Le peintre britannique David Hockney, l'une des figures les plus influentes de l'art contemporain, est mort jeudi à l'âge de 88 ans. Sa disparition a été confirmée vendredi par son attachée de presse, Erica Bolton, qui a indiqué qu'il s'était éteint « paisiblement » à son domicile londonien.
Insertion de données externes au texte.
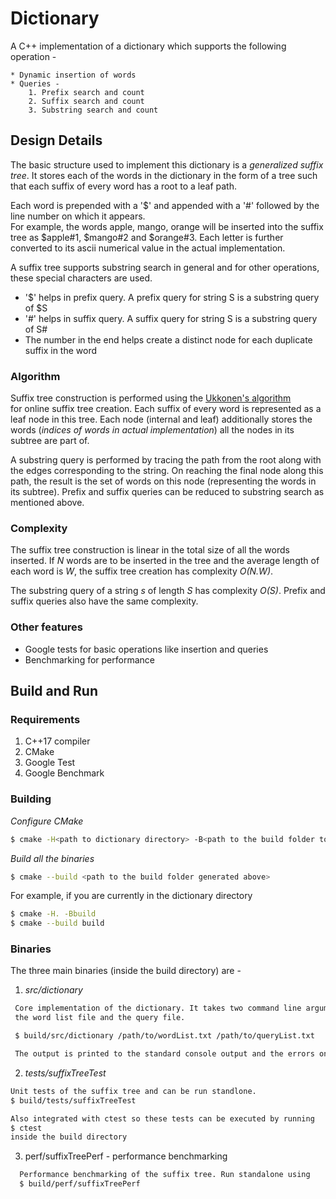 Dictionary
===========

A C++ implementation of a dictionary which supports the following operation - 
```
* Dynamic insertion of words
* Queries -
    1. Prefix search and count
    2. Suffix search and count
    3. Substring search and count
```

Design Details
--------------

The basic structure used to implement this dictionary is a *generalized suffix tree*. It stores each of the words in
the dictionary in the form of a tree such that each suffix of every word has a root to a leaf path.  

Each word is prepended with a '$' and appended with a '#' followed by the line number on which it appears.  
For example, the words apple, mango, orange will be inserted into the suffix tree as $apple#1, $mango#2 and $orange#3.
Each letter is further converted to its ascii numerical value in the actual implementation.

A suffix tree supports substring search in general and for other operations, these special characters are used.  
* '$' helps in prefix query. A prefix query for string S is a substring query of $S  
* '#' helps in suffix query. A suffix query for string S is a substring query of S#  
* The number in the end helps create a distinct node for each duplicate suffix in the word  

### Algorithm
Suffix tree construction is performed using the [Ukkonen's algorithm](https://www.cs.helsinki.fi/u/ukkonen/SuffixT1withFigs.pdf)   
for online suffix tree creation. Each suffix of every word is represented as a leaf node in this tree. Each node (internal and leaf) 
additionally stores the words (*indices of words in actual implementation*) all the nodes in its subtree are part of.  

A substring query is performed by tracing the path from the root along with the edges corresponding to the string.
On reaching the final node along this path, the result is the set of words on this node (representing the words in its subtree). 
Prefix and suffix queries can be reduced to substring search as mentioned above.  

### Complexity
The suffix tree construction is linear in the total size of all the words inserted. If *N* words are to be inserted in the tree
and the average length of each word is *W*, the suffix tree creation has complexity *O(N.W)*.

The substring query of a string *s* of length *S* has complexity *O(S)*. Prefix and suffix queries also have the same
complexity.  

### Other features
* Google tests for basic operations like insertion and queries
* Benchmarking for performance

Build and Run
-------------

### Requirements
1. C++17 compiler
2. CMake
3. Google Test
4. Google Benchmark

### Building

*Configure CMake*  
```bash
$ cmake -H<path to dictionary directory> -B<path to the build folder to be generated>
```

*Build all the binaries*   
```bash
$ cmake --build <path to the build folder generated above>
```

For example, if you are currently in the dictionary directory  
```bash
$ cmake -H. -Bbuild  
$ cmake --build build
```
### Binaries

The three main binaries (inside the build directory) are -
1. *src/dictionary*
```bash
 Core implementation of the dictionary. It takes two command line arguments - 
 the word list file and the query file. 

 $ build/src/dictionary /path/to/wordList.txt /path/to/queryList.txt

 The output is printed to the standard console output and the errors on standard console error.
 ```

2. *tests/suffixTreeTest* 
```bash
Unit tests of the suffix tree and can be run standlone.
$ build/tests/suffixTreeTest

Also integrated with ctest so these tests can be executed by running 
$ ctest
inside the build directory
```
3. perf/suffixTreePerf - performance benchmarking
```bash
  Performance benchmarking of the suffix tree. Run standalone using 
  $ build/perf/suffixTreePerf
```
Né le 9 juillet 1937 à Bradford, dans le Yorkshire, au sein d'une famille ouvrière, David Hockney a très tôt manifesté un talent pour le dessin. Boursier d'une école d'art locale, il se déclare objecteur de conscience à l'âge de 18 ans et effectue deux années de service civil comme aide-soignant à l'hôpital. En 1959, il intègre le Royal College of Art de Londres. La découverte de l'exposition Picasso à la Tate Gallery l'année suivante fait naître une admiration définitive pour le maître espagnol.

Un artiste précoce et audacieux

Dès ses débuts, Hockney s'impose par un style distinctif mêlant abstraction et détails réalistes. En 1961, un premier voyage à New York le marque profondément : il y trouve une atmosphère moins répressive que l'Angleterre sur le plan sexuel. Il réalise alors une série de gravures inspirées de « La Carrière d'un libertin » de William Hogarth, transposant le récit du XVIIIe siècle dans le New York contemporain, avec des scènes de drague à Central Park et des bars gays.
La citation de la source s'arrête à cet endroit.